(Stored data)
========

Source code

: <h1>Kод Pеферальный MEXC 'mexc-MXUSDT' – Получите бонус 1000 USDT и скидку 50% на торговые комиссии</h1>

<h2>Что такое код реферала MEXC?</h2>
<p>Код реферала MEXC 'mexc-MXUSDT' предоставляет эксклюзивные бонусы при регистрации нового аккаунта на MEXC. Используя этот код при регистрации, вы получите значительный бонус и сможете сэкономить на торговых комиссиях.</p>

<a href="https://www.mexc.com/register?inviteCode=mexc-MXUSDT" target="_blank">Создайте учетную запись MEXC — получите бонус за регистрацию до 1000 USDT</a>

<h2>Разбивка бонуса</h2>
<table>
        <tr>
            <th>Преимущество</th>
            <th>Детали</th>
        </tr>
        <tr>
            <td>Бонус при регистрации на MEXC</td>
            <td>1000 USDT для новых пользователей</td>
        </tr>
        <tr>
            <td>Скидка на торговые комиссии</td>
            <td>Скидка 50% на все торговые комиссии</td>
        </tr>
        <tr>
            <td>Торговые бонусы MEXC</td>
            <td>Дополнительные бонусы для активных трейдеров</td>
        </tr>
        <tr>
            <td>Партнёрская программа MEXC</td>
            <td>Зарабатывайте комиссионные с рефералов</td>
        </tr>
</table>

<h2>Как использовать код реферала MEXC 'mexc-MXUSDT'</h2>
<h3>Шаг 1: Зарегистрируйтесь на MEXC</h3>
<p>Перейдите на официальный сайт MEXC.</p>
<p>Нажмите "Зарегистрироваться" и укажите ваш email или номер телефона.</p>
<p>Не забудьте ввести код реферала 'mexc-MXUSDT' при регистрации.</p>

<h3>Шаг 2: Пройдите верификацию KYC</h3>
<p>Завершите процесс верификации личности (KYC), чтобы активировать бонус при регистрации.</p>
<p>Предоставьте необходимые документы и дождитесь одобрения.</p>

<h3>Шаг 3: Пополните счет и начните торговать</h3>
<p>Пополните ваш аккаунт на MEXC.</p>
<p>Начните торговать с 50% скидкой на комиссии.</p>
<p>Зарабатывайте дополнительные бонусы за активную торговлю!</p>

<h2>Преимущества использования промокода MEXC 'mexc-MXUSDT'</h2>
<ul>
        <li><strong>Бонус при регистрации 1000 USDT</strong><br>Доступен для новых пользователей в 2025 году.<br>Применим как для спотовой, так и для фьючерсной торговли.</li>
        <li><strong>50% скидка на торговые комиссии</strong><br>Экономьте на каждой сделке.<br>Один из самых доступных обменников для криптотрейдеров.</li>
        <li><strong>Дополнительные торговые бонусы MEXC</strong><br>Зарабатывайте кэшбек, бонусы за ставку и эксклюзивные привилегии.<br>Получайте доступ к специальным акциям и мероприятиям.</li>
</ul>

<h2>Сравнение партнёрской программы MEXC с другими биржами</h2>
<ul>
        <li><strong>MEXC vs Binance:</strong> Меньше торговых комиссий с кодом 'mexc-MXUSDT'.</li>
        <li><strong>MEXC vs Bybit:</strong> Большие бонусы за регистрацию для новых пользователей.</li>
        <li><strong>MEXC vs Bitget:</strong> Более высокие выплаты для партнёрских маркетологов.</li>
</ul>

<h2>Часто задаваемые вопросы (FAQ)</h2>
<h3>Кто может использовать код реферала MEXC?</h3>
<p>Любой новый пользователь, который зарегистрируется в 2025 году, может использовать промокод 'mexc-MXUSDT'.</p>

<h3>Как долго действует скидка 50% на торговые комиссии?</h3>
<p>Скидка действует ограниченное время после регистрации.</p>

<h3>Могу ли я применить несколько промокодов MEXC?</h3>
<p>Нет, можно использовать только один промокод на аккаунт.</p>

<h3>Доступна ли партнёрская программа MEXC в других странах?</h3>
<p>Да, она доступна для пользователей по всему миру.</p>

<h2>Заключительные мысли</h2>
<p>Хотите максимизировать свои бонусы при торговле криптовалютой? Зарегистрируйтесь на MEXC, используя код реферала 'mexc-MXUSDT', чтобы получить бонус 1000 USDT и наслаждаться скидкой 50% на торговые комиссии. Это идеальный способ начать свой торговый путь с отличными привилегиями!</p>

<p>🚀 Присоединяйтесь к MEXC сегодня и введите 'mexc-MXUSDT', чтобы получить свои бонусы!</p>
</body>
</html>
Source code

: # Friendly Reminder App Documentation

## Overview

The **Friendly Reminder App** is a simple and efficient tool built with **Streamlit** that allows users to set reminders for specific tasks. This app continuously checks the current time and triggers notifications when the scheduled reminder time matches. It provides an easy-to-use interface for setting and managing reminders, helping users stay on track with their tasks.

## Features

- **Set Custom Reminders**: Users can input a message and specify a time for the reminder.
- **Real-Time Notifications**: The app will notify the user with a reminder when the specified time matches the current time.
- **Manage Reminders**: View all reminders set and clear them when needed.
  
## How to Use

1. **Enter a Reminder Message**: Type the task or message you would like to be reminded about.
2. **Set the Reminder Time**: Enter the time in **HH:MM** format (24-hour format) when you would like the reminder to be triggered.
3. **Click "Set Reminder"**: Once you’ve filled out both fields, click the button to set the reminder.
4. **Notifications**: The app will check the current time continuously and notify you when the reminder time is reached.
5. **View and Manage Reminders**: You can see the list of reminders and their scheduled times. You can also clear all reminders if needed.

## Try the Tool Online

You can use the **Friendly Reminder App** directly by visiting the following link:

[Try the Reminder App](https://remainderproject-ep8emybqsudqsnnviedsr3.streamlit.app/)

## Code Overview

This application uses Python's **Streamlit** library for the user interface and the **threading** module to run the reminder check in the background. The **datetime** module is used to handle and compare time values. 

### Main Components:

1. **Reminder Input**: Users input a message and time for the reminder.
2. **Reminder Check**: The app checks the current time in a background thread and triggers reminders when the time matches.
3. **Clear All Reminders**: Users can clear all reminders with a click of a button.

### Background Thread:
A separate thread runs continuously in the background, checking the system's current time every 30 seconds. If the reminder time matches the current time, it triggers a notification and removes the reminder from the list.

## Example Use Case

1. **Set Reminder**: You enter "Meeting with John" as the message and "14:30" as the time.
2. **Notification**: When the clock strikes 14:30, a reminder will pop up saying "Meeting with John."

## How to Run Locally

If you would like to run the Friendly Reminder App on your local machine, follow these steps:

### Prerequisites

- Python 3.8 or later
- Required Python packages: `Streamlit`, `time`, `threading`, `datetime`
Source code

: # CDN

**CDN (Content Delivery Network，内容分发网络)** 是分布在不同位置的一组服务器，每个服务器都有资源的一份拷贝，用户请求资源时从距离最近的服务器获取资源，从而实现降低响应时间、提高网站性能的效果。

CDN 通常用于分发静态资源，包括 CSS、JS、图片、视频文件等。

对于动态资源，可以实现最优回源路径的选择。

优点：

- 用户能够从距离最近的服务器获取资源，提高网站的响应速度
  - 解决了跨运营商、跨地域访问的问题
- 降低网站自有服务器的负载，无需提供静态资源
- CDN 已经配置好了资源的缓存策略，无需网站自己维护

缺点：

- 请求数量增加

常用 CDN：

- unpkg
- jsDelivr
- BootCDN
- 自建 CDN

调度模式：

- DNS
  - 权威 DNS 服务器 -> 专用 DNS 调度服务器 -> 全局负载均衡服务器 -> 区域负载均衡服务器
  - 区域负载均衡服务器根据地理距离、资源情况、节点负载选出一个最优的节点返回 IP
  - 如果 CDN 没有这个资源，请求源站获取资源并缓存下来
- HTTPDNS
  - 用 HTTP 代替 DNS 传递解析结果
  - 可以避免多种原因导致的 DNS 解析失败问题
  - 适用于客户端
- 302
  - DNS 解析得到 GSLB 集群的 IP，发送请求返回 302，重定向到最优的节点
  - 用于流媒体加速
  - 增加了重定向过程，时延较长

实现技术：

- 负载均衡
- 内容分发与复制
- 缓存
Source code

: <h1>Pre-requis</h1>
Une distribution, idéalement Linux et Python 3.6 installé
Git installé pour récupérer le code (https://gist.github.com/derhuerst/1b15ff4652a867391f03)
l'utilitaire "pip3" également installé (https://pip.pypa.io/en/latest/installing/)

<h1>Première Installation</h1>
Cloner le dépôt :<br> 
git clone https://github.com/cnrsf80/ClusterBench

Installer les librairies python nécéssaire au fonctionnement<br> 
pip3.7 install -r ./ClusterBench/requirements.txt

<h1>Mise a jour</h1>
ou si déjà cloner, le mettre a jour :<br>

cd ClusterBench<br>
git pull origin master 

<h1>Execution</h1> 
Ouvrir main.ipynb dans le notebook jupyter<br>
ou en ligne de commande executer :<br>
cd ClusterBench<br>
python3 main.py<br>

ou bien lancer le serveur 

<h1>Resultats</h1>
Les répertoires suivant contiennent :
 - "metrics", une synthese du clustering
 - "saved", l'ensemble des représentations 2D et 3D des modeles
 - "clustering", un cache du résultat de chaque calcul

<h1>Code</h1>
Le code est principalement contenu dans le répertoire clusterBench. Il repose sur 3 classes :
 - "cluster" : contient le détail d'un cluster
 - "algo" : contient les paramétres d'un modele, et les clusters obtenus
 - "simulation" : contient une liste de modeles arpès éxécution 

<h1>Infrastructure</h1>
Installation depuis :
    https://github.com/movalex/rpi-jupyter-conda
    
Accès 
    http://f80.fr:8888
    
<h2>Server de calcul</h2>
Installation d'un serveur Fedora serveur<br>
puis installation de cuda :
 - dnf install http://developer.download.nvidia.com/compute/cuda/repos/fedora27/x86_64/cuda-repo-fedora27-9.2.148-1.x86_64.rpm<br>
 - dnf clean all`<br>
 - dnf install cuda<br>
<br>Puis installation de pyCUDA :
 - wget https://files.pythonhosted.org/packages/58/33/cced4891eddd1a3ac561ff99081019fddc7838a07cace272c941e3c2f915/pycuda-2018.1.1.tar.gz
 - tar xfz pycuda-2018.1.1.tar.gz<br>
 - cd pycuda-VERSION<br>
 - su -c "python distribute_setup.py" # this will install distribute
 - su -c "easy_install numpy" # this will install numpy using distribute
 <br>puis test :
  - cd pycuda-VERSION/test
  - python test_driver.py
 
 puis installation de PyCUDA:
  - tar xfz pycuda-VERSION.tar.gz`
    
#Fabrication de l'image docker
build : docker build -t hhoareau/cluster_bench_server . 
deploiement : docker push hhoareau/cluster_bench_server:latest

========

## TASK DIRECTIONS
Can you write out the lines above, from the first one through the one containing "до 1000 USDT</a>", exactly as they appear and nothing more?

## EXERCISE SOLUTION
Source code

: <h1>Kод Pеферальный MEXC 'mexc-MXUSDT' – Получите бонус 1000 USDT и скидку 50% на торговые комиссии</h1>

<h2>Что такое код реферала MEXC?</h2>
<p>Код реферала MEXC 'mexc-MXUSDT' предоставляет эксклюзивные бонусы при регистрации нового аккаунта на MEXC. Используя этот код при регистрации, вы получите значительный бонус и сможете сэкономить на торговых комиссиях.</p>

<a href="https://www.mexc.com/register?inviteCode=mexc-MXUSDT" target="_blank">Создайте учетную запись MEXC — получите бонус за регистрацию до 1000 USDT</a>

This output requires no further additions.